The IEEE 802.11 standard defines how to design interoperable WLAN equipment that provides a variety of capabilities including a wide range of data rates, quality of service, reliability, range optimisation, device link options, network management and security. More than 400 individuals from equipment and silicon suppliers, service providers, systems integrators, consultant organisations and academic institutions from more than 20 countries participated in a seven-year effort leading to IEEE 802.11n’s ratification.
The 560-page 802.11n amendment enables roll-out of significantly more scalable WLANs that deliver 10-fold-greater data rates than previously defined by the 802.11standards, while ensuring co-existence with legacy systems and security implementations.
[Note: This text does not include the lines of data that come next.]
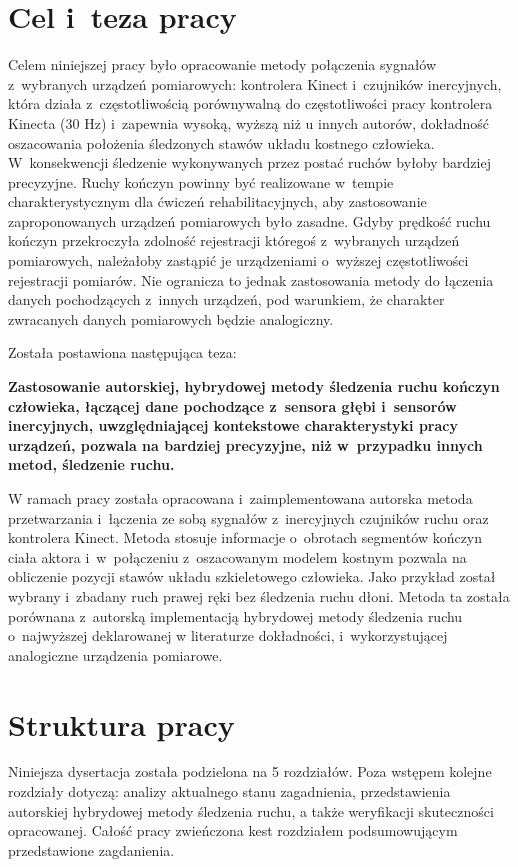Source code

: \section{Cel i~teza pracy}
Celem niniejszej pracy było opracowanie metody połączenia sygnałów z~wybranych urządzeń pomiarowych: kontrolera Kinect i~czujników inercyjnych, która działa z~częstotliwością porównywalną do częstotliwości pracy kontrolera Kinecta (30 Hz) i~zapewnia wysoką, wyższą niż u innych autorów, dokładność oszacowania położenia śledzonych stawów układu kostnego człowieka. W~konsekwencji śledzenie wykonywanych przez postać ruchów byłoby bardziej precyzyjne. Ruchy kończyn powinny być realizowane w~tempie charakterystycznym dla ćwiczeń rehabilitacyjnych, aby zastosowanie zaproponowanych urządzeń pomiarowych było zasadne. Gdyby prędkość ruchu kończyn przekroczyła zdolność rejestracji któregoś z~wybranych urządzeń pomiarowych, należałoby zastąpić je urządzeniami o~wyższej częstotliwości rejestracji pomiarów. Nie ogranicza to jednak zastosowania metody do łączenia danych pochodzących z~innych urządzeń, pod warunkiem, że charakter zwracanych danych pomiarowych będzie analogiczny. 

Została postawiona następująca teza:\\
\begin{center}
	\textbf{Zastosowanie autorskiej, hybrydowej metody śledzenia ruchu kończyn człowieka, łączącej dane pochodzące z~sensora głębi i~sensorów inercyjnych, uwzględniającej kontekstowe charakterystyki pracy urządzeń, pozwala na bardziej precyzyjne, niż w~przypadku innych metod, śledzenie ruchu.}
\end{center}

W ramach pracy została opracowana i~zaimplementowana autorska metoda przetwarzania i~łączenia ze sobą sygnałów z~inercyjnych czujników ruchu oraz kontrolera Kinect. Metoda stosuje informacje o~obrotach segmentów kończyn ciała aktora i~w~połączeniu z~oszacowanym modelem kostnym pozwala na obliczenie pozycji stawów układu szkieletowego człowieka. 
Jako przykład został wybrany i~zbadany ruch prawej ręki bez śledzenia ruchu dłoni. Metoda ta została porównana z~autorską implementacją hybrydowej metody śledzenia ruchu o~najwyższej deklarowanej w literaturze dokładności, i~wykorzystującej analogiczne urządzenia pomiarowe.\\

\section{Struktura pracy}
Niniejsza dysertacja została podzielona na 5 rozdziałów. Poza wstępem kolejne rozdziały dotyczą: analizy aktualnego stanu zagadnienia, przedstawienia autorskiej hybrydowej metody śledzenia ruchu, a także weryfikacji skuteczności opracowanej. Całość pracy zwieńczona kest rozdziałem podsumowującym przedstawione zagdanienia.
Like previous advanced Wi-Fi standards, 802.11n will utilise multiple receivers and transmitters, a technology known as multiple-input multiple-output. This allows parallel streams of data transmissions, or spatial multiplexing. The 802.11n standard will also incorporate orthogonal frequency-division multiplexing (OFDM). OFDM splits signal frequencies up into several modulated channels for increased throughput. Aside from private and commercial LANs, 802.11n is expected to support an array of personal electronics including handheld devices.
Raath sees early implementation in the educational and manufacturing sectors. In the educational sector 801.11n installations will significantly improve web searching, downloading of large files or online collaboration. This will bring the newly acquired international connectivity that Seacom is supplying to the Tertiary Education and Research Network of South Africa (TENET), closer to the student population.
To get the full benefit, students will have to own an 802.11n-enabled notebook or a plug-in modem, both of which are currently expensive. As the system becomes more pervasive and the demand of 802.11n notebooks increases, the cost is likely to drop dramatically.
“All 802.11n networks that we are currently installing have two transmitters and are also able to offer 802.11b/g connectivity,” said Raath.
“In the manufacturing space, wireless technology is finding wide application as more and more wireless mesh networks are deployed to manage and monitor operations. For example forklifts can be equipped with RFID sensors so that instructions can be directly transmitted from the control room and the entire operation controlled wirelessly.”
The new Wi-Fi standard has opened up a new world and is already starting to challenge installations using standard LAN cabling, which cannot provide the increasing demand for bandwidth.